■ Given entries ■

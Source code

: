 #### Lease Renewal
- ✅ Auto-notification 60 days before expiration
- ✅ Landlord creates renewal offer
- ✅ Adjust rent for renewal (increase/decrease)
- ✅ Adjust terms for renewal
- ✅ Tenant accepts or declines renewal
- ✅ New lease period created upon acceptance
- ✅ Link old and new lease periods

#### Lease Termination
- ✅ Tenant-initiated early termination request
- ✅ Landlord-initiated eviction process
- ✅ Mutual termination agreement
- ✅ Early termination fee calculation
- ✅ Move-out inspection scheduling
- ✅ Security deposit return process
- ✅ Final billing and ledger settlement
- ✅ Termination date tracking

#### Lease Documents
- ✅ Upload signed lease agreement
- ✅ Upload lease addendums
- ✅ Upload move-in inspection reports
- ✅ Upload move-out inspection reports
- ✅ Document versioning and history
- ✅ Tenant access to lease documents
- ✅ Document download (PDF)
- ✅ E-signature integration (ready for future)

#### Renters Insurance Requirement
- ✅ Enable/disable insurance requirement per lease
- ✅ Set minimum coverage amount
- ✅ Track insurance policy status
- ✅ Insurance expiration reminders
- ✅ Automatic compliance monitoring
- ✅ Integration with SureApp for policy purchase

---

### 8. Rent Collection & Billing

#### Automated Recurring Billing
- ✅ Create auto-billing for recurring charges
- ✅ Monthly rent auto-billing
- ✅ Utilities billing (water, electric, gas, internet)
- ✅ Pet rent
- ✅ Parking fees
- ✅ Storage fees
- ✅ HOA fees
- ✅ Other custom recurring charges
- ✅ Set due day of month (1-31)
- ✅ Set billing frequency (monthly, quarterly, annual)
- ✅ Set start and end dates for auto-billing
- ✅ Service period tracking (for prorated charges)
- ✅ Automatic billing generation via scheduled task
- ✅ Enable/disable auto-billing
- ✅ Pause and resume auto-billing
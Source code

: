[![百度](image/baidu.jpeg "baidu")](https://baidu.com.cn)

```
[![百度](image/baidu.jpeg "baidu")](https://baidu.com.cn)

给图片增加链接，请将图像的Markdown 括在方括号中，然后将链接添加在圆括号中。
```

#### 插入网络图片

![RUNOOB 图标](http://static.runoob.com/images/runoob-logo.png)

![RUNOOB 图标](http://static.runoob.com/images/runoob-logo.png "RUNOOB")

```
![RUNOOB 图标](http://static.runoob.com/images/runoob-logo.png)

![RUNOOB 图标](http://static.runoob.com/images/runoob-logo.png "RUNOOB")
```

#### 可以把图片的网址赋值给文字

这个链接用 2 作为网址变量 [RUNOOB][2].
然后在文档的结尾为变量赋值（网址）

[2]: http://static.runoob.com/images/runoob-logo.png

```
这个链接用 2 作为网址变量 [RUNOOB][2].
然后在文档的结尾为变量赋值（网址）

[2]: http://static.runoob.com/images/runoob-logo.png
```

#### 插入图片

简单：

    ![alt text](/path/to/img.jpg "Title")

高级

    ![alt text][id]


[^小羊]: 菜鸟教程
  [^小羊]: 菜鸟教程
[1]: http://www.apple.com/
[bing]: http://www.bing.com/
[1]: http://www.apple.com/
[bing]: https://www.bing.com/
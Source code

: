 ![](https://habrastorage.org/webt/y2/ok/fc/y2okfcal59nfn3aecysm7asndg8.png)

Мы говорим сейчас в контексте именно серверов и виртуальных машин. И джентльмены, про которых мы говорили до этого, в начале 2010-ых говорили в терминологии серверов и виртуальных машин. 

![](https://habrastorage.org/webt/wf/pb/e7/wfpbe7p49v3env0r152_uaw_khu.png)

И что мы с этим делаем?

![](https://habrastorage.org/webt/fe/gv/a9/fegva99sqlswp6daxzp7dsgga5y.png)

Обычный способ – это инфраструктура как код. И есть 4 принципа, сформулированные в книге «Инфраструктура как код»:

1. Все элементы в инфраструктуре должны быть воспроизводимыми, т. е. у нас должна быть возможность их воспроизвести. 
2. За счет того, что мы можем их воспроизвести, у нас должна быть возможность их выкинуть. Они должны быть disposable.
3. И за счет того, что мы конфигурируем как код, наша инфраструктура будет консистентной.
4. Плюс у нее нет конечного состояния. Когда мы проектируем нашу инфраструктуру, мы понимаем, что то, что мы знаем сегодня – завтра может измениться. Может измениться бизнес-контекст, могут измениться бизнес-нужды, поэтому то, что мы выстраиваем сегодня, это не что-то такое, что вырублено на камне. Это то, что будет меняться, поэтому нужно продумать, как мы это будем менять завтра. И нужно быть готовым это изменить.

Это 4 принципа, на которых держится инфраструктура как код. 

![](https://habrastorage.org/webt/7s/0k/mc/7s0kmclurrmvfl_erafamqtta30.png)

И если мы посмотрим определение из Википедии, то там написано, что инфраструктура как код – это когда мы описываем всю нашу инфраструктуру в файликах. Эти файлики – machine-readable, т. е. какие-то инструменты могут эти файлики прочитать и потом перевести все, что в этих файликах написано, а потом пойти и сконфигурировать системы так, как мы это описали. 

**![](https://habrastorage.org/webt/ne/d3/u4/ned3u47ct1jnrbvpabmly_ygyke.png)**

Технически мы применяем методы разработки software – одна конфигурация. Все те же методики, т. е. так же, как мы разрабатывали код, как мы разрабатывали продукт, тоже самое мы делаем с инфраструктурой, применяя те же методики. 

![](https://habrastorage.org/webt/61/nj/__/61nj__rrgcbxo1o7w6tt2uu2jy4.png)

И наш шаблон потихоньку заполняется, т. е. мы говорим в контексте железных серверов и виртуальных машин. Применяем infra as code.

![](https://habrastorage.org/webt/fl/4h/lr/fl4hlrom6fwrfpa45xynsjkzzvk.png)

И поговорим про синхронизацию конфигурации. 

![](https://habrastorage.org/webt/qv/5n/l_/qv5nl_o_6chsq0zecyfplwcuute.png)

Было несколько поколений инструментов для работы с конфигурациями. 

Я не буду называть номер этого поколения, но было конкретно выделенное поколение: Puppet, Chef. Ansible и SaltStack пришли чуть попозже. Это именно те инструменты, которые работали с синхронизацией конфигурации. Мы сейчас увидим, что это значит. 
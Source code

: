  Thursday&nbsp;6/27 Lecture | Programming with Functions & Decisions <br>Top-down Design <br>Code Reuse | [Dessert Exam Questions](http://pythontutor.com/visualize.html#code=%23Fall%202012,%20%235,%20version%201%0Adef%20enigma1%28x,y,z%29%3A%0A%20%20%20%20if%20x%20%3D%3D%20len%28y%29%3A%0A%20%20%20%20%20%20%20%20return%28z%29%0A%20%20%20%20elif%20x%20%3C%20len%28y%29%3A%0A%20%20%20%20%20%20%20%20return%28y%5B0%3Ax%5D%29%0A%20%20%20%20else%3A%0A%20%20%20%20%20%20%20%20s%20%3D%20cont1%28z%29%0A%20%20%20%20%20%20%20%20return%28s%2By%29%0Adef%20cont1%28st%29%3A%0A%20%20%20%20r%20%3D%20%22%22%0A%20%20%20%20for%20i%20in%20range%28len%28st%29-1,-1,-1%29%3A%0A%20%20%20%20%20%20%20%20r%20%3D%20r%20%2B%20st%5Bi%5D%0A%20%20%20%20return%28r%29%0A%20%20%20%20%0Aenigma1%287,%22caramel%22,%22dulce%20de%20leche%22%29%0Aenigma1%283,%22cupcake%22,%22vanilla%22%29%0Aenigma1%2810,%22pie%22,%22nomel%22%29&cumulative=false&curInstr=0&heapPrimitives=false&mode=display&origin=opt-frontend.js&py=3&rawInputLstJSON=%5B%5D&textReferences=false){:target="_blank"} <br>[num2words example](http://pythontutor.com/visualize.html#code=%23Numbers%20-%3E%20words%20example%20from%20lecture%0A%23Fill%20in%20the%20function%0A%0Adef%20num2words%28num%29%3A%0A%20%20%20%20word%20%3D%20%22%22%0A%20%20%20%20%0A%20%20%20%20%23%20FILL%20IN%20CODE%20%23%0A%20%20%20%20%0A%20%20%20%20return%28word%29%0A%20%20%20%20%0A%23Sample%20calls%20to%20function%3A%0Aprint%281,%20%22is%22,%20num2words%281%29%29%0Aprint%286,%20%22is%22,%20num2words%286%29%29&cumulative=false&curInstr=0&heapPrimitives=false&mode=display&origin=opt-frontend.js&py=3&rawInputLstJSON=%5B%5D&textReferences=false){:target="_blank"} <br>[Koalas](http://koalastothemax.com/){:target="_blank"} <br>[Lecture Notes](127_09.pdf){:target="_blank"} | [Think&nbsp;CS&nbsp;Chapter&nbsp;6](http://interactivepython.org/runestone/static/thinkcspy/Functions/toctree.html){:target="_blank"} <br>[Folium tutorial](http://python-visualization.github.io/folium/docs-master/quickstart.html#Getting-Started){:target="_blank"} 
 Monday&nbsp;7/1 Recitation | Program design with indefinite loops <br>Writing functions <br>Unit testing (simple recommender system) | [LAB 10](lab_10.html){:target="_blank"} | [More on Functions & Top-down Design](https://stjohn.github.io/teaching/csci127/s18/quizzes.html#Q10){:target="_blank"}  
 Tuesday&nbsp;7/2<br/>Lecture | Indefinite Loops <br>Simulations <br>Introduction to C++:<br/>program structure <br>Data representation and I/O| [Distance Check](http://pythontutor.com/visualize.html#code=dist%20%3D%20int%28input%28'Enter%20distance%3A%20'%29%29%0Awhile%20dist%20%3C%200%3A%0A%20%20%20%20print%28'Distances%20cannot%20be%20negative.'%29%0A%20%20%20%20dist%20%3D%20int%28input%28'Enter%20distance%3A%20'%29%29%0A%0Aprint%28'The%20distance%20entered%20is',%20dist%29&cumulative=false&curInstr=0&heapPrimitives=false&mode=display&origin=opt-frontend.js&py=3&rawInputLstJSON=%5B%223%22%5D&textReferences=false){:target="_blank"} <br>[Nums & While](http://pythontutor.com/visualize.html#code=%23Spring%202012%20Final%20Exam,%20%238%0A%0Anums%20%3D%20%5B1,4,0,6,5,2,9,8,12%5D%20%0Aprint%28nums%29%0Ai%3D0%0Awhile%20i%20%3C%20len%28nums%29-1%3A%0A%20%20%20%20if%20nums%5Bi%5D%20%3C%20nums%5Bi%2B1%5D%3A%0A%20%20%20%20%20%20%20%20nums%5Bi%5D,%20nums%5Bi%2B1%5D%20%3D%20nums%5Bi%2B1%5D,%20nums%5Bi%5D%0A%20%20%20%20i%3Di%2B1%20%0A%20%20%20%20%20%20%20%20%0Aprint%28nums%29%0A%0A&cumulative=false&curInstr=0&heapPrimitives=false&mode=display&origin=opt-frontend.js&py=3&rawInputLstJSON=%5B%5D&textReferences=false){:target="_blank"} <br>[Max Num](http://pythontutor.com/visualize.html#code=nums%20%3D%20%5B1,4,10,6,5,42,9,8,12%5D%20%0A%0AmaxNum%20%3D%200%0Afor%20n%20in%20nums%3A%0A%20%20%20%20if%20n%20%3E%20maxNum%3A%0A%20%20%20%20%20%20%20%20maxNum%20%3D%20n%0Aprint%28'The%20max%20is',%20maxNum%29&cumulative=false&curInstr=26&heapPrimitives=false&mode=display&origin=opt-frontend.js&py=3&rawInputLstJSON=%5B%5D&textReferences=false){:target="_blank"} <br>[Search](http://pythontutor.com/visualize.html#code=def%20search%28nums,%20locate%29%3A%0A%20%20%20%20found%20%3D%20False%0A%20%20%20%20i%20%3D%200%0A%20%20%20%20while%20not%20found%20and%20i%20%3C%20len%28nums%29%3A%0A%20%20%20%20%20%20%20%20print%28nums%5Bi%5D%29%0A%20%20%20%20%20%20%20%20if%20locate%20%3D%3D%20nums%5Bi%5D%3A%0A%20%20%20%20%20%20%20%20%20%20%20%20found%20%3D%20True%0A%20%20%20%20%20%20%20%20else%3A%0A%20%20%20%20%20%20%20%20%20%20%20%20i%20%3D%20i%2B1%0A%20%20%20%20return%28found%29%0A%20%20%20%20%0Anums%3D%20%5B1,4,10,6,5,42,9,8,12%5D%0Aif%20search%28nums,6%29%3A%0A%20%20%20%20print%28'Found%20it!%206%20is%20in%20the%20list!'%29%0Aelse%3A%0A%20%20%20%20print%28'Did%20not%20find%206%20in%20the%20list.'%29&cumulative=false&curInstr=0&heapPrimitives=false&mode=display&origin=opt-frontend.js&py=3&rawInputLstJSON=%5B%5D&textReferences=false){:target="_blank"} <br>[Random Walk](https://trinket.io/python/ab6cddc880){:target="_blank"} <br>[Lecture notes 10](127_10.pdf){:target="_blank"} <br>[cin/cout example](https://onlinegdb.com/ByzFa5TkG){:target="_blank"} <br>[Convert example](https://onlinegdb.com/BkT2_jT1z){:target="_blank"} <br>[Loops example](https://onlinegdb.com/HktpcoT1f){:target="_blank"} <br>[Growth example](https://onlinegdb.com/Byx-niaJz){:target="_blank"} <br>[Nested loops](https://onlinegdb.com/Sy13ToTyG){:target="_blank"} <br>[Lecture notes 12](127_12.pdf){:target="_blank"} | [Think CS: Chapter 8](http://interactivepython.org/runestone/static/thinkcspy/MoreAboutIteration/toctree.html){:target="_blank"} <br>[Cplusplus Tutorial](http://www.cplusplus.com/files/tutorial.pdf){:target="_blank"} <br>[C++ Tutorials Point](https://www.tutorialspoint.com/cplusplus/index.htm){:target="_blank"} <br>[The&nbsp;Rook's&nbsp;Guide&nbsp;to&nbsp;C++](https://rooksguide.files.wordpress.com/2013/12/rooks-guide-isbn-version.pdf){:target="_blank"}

■ Prompt ■
Copy each line in the data that holds the word "именно".

■ Response ■
Мы говорим сейчас в контексте именно серверов и виртуальных машин. И джентльмены, про которых мы говорили до этого, в начале 2010-ых говорили в терминологии серверов и виртуальных машин. 
Я не буду называть номер этого поколения, но было конкретно выделенное поколение: Puppet, Chef. Ansible и SaltStack пришли чуть попозже. Это именно те инструменты, которые работали с синхронизацией конфигурации. Мы сейчас увидим, что это значит. 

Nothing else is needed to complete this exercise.